THE recent Pulse Asia Survey shows Noynoy Aquino gathering 44 percent of the national vote and Manny Villar, 19 percent. These numbers affirm an earlier SWS poll bearing similar figures. The survey results can be used to exemplify the discussion in this space on Nov. 8.
Overcoming no-win. In that column, I opined that an overwhelming victory in favor of the winning presidential bet (whoever he might be) is the best and most practical way to overcome failure of elections (no-el), failure of proclamation (no-proc) and no winner (no-win) scenarios. If the margin of victory were huge, computer glitches and errors (whether intended or not) would not lead to a failed election.
The Commission on Elections estimates that about 47 million voters are registered for next year’s race. At an 85-percent turnout, about 40 million ballots would be cast. Using the Pulse Asia percentages, Aquino would gather about 17.6 million votes over Villar’s 7.6 million for a lead of 10 million.

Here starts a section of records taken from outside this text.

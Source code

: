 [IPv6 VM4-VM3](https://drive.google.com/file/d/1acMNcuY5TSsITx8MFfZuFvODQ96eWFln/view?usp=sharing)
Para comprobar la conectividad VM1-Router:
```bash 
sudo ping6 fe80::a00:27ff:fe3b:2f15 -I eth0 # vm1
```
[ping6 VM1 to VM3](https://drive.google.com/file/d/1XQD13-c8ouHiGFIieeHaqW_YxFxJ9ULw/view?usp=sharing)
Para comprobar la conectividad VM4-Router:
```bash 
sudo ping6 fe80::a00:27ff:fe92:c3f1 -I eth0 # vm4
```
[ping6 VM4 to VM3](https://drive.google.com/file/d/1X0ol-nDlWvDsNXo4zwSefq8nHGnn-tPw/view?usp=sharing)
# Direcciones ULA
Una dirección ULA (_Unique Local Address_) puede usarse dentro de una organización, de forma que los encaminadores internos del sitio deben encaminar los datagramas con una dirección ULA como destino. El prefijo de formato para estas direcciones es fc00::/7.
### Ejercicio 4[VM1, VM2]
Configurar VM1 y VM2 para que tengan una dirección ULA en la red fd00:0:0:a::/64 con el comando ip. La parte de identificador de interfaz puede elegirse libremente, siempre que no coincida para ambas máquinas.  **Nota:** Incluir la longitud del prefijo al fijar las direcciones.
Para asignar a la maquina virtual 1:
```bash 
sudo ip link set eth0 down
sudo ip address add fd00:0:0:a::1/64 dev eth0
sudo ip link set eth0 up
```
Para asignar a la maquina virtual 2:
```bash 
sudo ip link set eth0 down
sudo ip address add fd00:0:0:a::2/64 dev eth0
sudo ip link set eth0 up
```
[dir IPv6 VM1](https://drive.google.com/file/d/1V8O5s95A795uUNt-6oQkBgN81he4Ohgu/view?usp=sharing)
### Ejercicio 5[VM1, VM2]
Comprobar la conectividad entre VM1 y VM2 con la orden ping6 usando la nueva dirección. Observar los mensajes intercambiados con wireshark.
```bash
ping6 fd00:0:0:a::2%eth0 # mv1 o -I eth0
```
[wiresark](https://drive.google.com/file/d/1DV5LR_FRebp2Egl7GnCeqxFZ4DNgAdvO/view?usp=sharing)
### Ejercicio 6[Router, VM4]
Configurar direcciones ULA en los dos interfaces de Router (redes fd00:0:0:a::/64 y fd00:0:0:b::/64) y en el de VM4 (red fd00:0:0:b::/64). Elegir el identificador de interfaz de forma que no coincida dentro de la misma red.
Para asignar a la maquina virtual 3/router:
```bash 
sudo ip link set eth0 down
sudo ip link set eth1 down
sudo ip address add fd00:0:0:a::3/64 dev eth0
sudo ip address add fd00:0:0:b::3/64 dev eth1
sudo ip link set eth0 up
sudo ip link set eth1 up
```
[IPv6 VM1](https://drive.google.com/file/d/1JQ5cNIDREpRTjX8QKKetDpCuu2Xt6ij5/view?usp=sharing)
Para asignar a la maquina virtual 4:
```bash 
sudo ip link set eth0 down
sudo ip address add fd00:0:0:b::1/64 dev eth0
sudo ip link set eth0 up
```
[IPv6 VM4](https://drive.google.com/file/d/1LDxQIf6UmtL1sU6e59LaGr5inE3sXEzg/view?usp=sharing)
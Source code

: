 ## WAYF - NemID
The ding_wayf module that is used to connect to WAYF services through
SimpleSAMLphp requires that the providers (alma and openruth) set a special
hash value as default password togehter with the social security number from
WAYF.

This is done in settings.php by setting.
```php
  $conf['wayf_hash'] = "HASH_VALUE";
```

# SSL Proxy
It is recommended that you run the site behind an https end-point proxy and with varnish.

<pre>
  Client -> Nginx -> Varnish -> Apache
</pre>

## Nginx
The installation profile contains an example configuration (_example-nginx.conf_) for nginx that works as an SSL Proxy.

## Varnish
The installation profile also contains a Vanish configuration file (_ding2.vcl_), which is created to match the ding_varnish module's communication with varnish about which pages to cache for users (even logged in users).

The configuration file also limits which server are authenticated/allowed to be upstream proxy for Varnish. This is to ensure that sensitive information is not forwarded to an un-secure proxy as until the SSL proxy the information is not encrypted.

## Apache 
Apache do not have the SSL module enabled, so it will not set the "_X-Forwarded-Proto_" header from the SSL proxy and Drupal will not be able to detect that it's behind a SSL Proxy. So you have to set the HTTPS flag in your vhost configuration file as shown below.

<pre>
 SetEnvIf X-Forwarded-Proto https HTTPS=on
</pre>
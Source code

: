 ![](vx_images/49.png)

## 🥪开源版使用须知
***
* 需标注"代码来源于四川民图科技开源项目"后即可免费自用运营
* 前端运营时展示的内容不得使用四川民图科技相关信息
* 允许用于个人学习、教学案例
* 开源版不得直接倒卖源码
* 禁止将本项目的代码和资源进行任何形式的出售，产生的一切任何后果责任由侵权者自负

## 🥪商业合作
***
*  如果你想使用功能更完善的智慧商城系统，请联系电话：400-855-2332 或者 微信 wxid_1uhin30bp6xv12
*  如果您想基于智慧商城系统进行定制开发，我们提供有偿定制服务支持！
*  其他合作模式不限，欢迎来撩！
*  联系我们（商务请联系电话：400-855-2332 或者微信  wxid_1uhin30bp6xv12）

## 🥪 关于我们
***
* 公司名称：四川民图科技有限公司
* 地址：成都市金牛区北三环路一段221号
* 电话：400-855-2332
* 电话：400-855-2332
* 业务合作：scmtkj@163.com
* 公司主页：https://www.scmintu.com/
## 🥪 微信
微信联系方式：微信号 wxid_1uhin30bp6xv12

At this rate, glitches and errors involving, say, two or three million votes will not result in a no-win. Even if all these two or three million votes were added to Villar’s 7.6 million and deducted from Aquino’s 17.6 million, the latter would surely still be entitled to a proclamation. To stress, I am not saying Villar would cheat or would lose. I am just exemplifying a point using the Pulse Asia figures.
Antidote to dagdag-bawas. Overwhelming victory is also an antidote to automated dagdag-bawas, a subject I took up last Nov. 15. In the 2004 presidential poll, the opposition estimated that the “Hello Garci” and other poll scandals subtracted one million votes from Fernando Poe Jr. and added them to Gloria Macapagal-Arroyo.
Neither this claim of fraud nor the extent of the cheating was judicially proven because the Supreme Court (acting as the Presidential Electoral Tribunal) dismissed the protest of Poe due to his untimely death. But assuming the claim to be true and assuming further that similar snags happen next year, the one or even two million dagdag-bawas would not negate a Noynoy victory.
In fact, I think the usual suspects—knowing the insurmountable lead of Noynoy in the surveys (assuming it is maintained)—may not even attempt to manipulate the results because they would certainly know its futility and would not want to be prosecuted for it later.
Overwhelming victory is also the solution to unconstitutional schemes—like the so-called “transition government” hatched by then national security adviser, now (susmariosep!) Defense Secretary Norberto Gonzales. I am appalled that after advocating such patently illegal plot, Gonzales would be rewarded with a premier Cabinet post. And because his appointment was issued in an “acting” capacity, he need not pass the Commission on Appointments to enable him to use the vast powers of that office to pursue shadowy plans.
To my mind, Gonzales’ befuddling promotion does not inspire confidence in the administration’s intentions in the coming polls. But no matter; an overwhelming victory would foil any subversive plot. I think the Armed Forces of the Philippines would not enforce anything constitutionally abhorrent. In past crises, the AFP had always sided with the people.
Technical solutions. Overwhelming victory, though the best and most practical way of combating all sorts of election shenanigans, should not lull us into neglecting technical solutions to automated fraud. To my plea for antidotes to dagdag-bawas, Comelec IT consultant Renato B. Garcia called me to clarify that SysTest Labsthe software company contracted by the poll body to certify the source codeis in constant touch with Smartmatic to solve problems in the certification process. He assured me that come February 2010, the source code would absolutely pass the scrutiny of political parties, candidates and citizens’ arms.
He added that the Smartmatic system has a formidable self-check; that the PCOS machines will transmit the precinct counts simultaneously to the municipal, district, provincial and national canvassing centers, including one for the Parish Pastoral Council for Responsible Voting office at the Pope Pius XII Center in Manila.
Hence, the Comelec canvass for senators and the Congress canvass for the presidential race can be triple-checked with first, the direct feed from the PCOS; second, the “hierarchical” or consolidated feed from the municipal, district and provincial canvasses; and third, the PPCRV count.
Namfrel count. In addition, poll watchdogs like Namfrel could do a parallel count. Namfrel had earlier said it would no longer conduct a “quick count” because it could not tally faster than the PCOS that would produce the final electronic national results in just three days.
However, Namfrel could conduct a parallel, though slower, count by using one of the 30 hard copies produced at the precincts by the PCOS and consolidating them electronically via its own facilities. By agreement, the Comelec could give Namfrel, say, seven days to complete its national count. And the various boards of canvassers could, also by agreement, wait for the Namfrel parallel count before proclaiming the winners.
To sum up, overwhelming victory is the best and most practical way to combat election frauds. But we should not neglect the technical and other viable ways to perfect the automated system and institutionalize it as the trusted method of ensuring honest, orderly and peaceful elections (hope) now and in the future.